TASK TO CARRY OUT
In the records that follow, show each line where the word "label" is present.

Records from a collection
● ● ● ● ● ● ●

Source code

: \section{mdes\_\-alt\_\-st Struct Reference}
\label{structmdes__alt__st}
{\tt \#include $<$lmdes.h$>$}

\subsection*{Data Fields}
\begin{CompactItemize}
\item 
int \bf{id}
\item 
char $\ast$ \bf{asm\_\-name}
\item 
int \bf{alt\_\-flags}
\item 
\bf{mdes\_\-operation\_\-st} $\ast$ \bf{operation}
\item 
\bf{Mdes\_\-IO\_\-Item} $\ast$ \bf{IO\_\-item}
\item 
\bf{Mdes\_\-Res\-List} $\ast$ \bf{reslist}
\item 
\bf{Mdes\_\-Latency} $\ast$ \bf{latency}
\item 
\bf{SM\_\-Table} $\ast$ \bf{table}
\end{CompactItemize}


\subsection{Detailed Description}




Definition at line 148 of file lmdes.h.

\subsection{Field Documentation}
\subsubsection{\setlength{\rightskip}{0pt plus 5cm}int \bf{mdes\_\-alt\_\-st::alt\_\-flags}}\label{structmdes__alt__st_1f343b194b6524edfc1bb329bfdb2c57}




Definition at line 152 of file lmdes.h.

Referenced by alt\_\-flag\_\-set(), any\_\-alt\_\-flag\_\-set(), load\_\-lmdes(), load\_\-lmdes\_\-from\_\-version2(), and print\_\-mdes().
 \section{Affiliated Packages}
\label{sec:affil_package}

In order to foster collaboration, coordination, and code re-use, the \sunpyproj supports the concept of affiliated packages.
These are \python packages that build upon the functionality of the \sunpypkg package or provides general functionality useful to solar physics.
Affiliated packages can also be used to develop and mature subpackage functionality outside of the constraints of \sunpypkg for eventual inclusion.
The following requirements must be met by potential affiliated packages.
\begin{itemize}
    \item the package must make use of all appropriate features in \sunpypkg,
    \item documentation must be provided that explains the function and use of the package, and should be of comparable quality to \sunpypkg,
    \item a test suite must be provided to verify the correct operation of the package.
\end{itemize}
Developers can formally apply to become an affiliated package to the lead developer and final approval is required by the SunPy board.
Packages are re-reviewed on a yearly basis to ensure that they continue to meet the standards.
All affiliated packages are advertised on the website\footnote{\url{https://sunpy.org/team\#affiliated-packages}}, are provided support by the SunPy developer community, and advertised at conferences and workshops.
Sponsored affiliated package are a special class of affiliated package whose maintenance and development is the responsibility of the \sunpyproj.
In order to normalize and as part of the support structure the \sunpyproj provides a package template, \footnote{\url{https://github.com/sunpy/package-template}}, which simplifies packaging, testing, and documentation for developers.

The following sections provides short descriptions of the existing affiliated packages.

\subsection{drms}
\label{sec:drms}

● ● ● ● ● ● ●

YOUR SOLUTION
\label{structmdes__alt__st}
\subsubsection{\setlength{\rightskip}{0pt plus 5cm}int \bf{mdes\_\-alt\_\-st::alt\_\-flags}}\label{structmdes__alt__st_1f343b194b6524edfc1bb329bfdb2c57}
\label{sec:affil_package}
\label{sec:drms}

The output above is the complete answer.